Wednesday, October 6, 2010

Stairs



This staircase on Ibiza lures me.  What is at the top, and down the little alleyway beside?

I am writing a mystery story set on Mallorca, with a detective who comes from a hilltown in Ibiza and writes ghazals (see this interview with poet Robert Bly for a discussion of the form).

One of Bly's ghazals takes us into far, wild places—

Some love to watch the sea bushes appearing at dawn,

To see night fall from the goose's wings, and to hear
The conversations the night sea has with the dawn.

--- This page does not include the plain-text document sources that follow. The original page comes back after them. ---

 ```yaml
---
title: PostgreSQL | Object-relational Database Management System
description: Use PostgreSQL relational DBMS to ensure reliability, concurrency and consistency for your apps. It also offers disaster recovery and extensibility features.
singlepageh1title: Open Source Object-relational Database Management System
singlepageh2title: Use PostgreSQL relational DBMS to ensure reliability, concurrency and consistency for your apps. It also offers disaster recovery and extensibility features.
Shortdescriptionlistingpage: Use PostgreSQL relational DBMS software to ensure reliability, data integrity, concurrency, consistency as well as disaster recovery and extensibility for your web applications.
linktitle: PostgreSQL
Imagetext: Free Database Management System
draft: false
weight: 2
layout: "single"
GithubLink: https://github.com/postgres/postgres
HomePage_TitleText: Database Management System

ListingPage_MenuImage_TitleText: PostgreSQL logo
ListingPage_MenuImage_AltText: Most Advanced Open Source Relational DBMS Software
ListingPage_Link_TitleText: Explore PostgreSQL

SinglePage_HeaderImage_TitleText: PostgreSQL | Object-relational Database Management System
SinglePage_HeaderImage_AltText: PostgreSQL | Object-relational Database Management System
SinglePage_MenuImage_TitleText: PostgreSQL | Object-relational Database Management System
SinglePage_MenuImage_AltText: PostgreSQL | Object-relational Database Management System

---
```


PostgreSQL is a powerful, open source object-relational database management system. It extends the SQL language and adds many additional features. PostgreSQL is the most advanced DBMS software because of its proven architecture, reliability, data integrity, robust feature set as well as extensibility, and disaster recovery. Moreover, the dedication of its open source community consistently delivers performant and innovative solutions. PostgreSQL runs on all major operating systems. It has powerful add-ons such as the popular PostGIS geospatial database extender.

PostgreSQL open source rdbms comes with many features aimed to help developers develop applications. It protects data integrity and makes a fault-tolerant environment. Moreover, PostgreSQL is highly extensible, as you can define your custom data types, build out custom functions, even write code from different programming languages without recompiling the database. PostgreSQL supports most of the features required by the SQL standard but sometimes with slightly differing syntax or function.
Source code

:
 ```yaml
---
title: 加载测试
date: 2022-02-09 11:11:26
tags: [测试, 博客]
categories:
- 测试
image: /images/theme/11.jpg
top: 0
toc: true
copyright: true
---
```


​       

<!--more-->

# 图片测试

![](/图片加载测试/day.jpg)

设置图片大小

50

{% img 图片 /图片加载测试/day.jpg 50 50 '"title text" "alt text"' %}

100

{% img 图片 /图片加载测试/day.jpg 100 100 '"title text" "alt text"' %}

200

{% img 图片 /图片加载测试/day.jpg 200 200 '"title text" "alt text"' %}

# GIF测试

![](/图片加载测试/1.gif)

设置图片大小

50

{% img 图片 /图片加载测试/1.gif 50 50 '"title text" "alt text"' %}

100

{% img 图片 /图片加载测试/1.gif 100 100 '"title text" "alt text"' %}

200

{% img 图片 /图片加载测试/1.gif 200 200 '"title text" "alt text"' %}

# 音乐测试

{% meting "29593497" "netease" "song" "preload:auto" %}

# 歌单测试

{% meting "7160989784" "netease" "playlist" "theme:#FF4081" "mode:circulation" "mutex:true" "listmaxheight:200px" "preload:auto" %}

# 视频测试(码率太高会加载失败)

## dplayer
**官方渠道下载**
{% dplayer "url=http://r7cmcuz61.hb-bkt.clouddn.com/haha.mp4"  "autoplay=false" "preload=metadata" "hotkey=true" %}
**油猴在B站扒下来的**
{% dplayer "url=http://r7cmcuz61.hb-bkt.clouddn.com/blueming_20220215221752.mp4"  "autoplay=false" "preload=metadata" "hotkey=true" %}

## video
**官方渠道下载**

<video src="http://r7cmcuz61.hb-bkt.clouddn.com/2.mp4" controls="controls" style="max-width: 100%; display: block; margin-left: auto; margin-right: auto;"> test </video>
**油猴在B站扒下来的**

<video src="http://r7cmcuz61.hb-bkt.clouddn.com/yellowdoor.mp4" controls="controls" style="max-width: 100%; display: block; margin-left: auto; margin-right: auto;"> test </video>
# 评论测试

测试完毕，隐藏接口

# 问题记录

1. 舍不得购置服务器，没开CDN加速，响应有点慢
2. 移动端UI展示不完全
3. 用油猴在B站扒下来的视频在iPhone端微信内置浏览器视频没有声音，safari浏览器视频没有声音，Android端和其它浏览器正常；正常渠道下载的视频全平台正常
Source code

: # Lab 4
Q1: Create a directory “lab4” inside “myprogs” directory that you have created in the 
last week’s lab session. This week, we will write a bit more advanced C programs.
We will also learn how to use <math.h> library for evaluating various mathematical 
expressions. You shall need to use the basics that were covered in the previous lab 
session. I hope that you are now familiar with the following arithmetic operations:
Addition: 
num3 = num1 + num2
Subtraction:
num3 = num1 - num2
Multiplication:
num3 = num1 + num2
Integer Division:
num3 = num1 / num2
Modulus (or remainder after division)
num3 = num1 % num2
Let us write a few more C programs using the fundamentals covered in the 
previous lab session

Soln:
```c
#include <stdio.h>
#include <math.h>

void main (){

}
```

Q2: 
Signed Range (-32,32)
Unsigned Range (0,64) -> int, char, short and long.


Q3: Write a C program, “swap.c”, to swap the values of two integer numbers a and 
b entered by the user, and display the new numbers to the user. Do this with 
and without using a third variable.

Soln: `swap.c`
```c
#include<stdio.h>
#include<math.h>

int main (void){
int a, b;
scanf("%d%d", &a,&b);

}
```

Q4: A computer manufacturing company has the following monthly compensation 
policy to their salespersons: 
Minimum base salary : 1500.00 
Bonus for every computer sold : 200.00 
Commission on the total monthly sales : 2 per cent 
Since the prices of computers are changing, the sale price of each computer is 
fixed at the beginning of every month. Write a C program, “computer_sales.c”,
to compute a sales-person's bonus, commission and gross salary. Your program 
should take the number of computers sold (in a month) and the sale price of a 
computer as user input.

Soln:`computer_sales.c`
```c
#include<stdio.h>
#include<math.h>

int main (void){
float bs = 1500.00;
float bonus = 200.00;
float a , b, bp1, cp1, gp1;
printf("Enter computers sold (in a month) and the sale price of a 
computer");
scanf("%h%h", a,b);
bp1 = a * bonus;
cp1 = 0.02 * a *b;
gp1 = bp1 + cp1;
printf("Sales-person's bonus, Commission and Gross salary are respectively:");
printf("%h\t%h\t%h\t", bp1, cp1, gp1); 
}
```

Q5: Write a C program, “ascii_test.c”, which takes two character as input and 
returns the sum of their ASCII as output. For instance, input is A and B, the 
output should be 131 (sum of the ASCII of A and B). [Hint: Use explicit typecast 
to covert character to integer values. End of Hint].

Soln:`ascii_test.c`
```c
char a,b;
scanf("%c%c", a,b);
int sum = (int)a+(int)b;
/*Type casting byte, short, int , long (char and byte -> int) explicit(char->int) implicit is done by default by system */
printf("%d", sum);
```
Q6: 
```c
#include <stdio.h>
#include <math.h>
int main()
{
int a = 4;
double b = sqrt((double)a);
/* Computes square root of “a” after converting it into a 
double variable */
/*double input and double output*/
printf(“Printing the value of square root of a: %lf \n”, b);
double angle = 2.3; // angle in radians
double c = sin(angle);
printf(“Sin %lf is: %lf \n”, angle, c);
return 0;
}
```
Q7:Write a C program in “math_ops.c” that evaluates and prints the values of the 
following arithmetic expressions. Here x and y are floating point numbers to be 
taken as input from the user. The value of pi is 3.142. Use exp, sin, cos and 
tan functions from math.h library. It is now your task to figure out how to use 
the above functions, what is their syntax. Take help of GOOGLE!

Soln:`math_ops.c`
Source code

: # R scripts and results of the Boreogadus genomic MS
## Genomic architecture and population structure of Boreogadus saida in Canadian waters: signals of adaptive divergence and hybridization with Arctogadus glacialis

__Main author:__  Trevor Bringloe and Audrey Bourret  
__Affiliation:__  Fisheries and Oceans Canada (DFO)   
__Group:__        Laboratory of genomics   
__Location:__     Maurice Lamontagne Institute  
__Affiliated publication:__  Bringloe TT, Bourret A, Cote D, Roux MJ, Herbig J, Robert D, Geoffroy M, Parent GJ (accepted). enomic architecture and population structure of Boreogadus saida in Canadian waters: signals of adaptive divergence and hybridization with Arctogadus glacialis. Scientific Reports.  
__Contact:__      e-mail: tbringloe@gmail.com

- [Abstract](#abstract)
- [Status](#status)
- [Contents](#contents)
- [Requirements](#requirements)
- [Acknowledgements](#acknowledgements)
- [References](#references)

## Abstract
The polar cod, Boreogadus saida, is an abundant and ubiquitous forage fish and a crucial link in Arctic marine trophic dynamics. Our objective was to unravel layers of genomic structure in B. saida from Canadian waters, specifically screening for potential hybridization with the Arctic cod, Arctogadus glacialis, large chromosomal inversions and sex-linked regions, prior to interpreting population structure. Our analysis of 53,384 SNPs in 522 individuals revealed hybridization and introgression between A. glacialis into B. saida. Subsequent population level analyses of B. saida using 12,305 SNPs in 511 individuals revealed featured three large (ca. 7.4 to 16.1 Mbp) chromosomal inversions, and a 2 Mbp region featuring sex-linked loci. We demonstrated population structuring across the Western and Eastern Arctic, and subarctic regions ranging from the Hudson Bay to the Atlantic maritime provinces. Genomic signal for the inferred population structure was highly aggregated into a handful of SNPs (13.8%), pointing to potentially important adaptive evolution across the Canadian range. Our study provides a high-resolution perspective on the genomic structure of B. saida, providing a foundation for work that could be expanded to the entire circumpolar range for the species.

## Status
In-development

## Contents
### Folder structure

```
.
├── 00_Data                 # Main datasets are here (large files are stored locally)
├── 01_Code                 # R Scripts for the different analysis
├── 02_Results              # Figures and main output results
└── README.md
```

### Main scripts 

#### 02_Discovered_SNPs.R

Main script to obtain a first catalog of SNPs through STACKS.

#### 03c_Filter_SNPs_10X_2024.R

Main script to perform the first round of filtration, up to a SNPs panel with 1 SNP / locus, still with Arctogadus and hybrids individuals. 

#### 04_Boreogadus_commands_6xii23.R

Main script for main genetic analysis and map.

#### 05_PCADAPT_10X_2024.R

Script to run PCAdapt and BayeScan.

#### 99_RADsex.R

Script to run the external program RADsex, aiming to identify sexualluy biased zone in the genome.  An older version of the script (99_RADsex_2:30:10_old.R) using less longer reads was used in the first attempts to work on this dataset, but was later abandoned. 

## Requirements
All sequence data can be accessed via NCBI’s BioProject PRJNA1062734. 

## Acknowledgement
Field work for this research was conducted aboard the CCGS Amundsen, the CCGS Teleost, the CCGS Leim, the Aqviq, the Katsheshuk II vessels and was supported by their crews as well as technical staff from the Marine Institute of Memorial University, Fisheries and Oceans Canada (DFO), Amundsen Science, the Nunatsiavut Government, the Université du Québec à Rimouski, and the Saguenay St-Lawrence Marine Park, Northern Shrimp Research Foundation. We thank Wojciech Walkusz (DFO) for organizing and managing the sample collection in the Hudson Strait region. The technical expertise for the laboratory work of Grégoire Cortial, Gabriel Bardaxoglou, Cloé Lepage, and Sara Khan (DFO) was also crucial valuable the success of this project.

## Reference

If we can't find Heaven, there are always bluejays.
Now you know why I spent my twenties crying.
Cries are required from those who wake disturbed at dawn.

Adam was called in to name the Red-Winged
Blackbirds, the Diamond Rattlers, and the Ring-Tailed
Raccoons washing God in the streams at dawn.

Centuries later, the Mesopotamian gods,
All curls and ears, showed up; behind them the Generals
With their blue-coated sons who will die at dawn.

Those grasshopper-eating hermits were so good
To stay all day in the cave; but it is also sweet
To see the fenceposts gradually appear at dawn.

People in love with the setting stars are right
To adore the baby who smells of the stable, but we know
That even the setting stars will disappear at dawn.